Exercise>
Of all the lines in the records below, copy only those that contain the string "rangle".

[Collected data]
*** Block opens ***

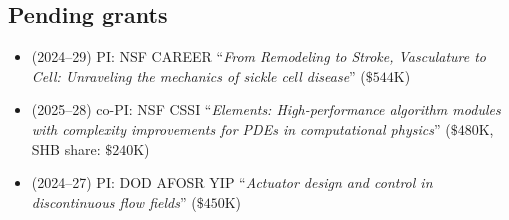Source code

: \subsection{Pending grants}

\begin{itemize}
    \item (2024--29) PI: NSF CAREER ``\textit{From Remodeling to Stroke, Vasculature to Cell: Unraveling the mechanics of sickle cell disease}'' ($\$544$K)
    \item (2025--28) co-PI: NSF CSSI ``\textit{Elements: High-performance algorithm modules with complexity improvements for PDEs in computational physics}'' ($\$480$K, SHB share: $\$240$K)
    \item (2024--27) PI: DOD AFOSR YIP ``\textit{Actuator design and control in discontinuous flow fields}'' ($\$450$K)
\end{itemize}
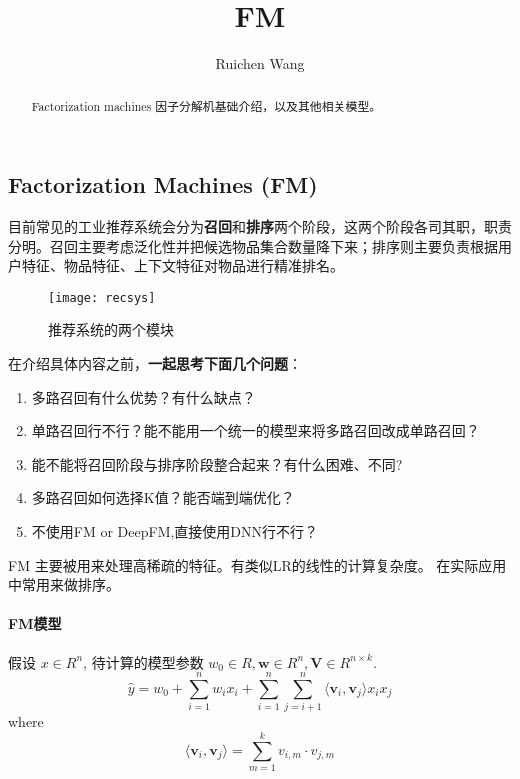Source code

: \documentclass{article}
\author{Ruichen Wang}
\title{FM}
\begin{document}
\begin{CJK*}{UTF8}{gbsn}

\maketitle
\begin{abstract}
Factorization machines 因子分解机基础介绍，以及其他相关模型。
\end{abstract}

\tableofcontents

\section{Factorization Machines (FM)}
目前常见的工业推荐系统会分为\textbf{召回}和\textbf{排序}两个阶段，这两个阶段各司其职，职责分明。召回主要考虑泛化性并把候选物品集合数量降下来；排序则主要负责根据用户特征、物品特征、上下文特征对物品进行精准排名。

\begin{figure}[H]
\centering
\texttt{[image: recsys]}
\caption{推荐系统的两个模块}
\end{figure}

在介绍具体内容之前，\textbf{一起思考下面几个问题}：
\begin{enumerate}
\item{多路召回有什么优势？有什么缺点？}
\item{单路召回行不行？能不能用一个统一的模型来将多路召回改成单路召回？}
\item{能不能将召回阶段与排序阶段整合起来？有什么困难、不同?}
\item{多路召回如何选择K值？能否端到端优化？}
\item{不使用FM or DeepFM,直接使用DNN行不行？}
\end{enumerate}


FM \cite{DBLP:conf/icdm/Rendle10} 主要被用来处理高稀疏的特征。有类似LR的线性的计算复杂度。 在实际应用中常用来做排序。

\paragraph{FM模型} 假设 $x \in R^{n}$, 待计算的模型参数 $ w_{0} \in R, \textbf{w} \in R^{n}, \textbf{V} \in R^{n \times k}$.
$$\widehat{y}= w_{0}+\sum_{i=1}^{n}w_{i}x_{i}+\sum_{i=1}^{n}\sum_{j=i+1}^{n}\langle \textbf{v}_{i} ,\textbf{v}_{j} \rangle x_{i}x_{j}$$
where 
$$\langle \textbf{v}_{i} ,\textbf{v}_{j} \rangle =\sum_{m=1}^{k}v_{i,m} \cdot v_{j,m}$$


\end{CJK*}
\end{document}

*** Block closes ***

Completed task>
$$\widehat{y}= w_{0}+\sum_{i=1}^{n}w_{i}x_{i}+\sum_{i=1}^{n}\sum_{j=i+1}^{n}\langle \textbf{v}_{i} ,\textbf{v}_{j} \rangle x_{i}x_{j}$$
$$\langle \textbf{v}_{i} ,\textbf{v}_{j} \rangle =\sum_{m=1}^{k}v_{i,m} \cdot v_{j,m}$$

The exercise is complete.